What you return must be an exact copy of the lines in the listing below between the line holding "- Veja a data" and the line holding "- Node.js instalado", inclusive, and nothing more.

(DATA TO EXAMINE)

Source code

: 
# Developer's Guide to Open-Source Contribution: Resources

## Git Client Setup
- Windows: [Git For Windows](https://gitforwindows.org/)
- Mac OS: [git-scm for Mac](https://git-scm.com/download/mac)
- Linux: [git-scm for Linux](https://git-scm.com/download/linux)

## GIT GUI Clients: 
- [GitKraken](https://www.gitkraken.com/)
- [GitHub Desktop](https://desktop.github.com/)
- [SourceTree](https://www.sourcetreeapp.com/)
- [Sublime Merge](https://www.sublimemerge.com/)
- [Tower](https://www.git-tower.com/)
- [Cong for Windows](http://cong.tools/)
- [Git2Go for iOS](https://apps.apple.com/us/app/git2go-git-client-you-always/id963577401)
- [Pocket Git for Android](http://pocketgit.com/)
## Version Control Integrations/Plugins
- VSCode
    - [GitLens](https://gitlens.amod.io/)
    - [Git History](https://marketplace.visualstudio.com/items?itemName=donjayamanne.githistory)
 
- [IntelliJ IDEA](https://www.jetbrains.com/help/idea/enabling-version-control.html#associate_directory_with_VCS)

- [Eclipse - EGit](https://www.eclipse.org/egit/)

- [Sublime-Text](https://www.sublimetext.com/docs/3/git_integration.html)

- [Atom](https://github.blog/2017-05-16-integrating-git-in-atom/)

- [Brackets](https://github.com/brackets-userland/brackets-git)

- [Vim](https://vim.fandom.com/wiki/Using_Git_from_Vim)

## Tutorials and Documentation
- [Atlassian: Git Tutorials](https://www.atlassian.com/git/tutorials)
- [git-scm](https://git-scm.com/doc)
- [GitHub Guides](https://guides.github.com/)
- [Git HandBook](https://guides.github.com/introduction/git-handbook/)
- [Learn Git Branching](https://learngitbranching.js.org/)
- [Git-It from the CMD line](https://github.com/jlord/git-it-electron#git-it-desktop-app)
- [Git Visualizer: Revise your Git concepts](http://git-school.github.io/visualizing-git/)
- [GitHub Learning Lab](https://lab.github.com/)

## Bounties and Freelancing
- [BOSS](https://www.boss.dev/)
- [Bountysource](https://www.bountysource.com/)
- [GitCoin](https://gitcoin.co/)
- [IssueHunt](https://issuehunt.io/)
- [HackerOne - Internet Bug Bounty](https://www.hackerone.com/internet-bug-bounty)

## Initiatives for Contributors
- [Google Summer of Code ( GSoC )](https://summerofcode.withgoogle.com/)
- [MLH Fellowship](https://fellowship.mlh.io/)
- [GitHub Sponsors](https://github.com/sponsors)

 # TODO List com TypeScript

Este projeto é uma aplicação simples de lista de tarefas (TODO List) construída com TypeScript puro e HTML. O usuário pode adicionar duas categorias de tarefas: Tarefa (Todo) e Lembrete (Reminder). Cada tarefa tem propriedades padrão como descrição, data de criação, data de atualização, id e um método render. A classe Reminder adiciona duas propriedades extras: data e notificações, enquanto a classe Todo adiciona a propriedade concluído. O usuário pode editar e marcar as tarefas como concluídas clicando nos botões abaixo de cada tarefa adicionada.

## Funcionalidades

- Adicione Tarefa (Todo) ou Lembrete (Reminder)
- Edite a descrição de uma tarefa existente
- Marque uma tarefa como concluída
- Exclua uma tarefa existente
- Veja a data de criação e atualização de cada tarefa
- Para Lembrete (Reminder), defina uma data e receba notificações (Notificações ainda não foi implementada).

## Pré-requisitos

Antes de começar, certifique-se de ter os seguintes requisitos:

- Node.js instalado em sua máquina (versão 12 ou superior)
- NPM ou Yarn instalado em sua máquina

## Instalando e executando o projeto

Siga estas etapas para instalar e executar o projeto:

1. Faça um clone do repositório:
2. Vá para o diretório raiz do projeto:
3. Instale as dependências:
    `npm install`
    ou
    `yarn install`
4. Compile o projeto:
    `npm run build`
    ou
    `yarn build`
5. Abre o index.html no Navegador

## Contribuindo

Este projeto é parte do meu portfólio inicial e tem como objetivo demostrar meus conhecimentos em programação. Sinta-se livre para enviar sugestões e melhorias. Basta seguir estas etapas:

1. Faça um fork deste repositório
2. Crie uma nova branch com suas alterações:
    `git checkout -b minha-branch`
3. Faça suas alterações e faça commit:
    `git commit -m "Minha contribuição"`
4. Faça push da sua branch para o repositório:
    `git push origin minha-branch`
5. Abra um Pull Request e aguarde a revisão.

(End DATA TO EXAMINE)

▸ **REPLY TO THE TASK**:
- Veja a data de criação e atualização de cada tarefa
- Para Lembrete (Reminder), defina uma data e receba notificações (Notificações ainda não foi implementada).

## Pré-requisitos

Antes de começar, certifique-se de ter os seguintes requisitos:

- Node.js instalado em sua máquina (versão 12 ou superior)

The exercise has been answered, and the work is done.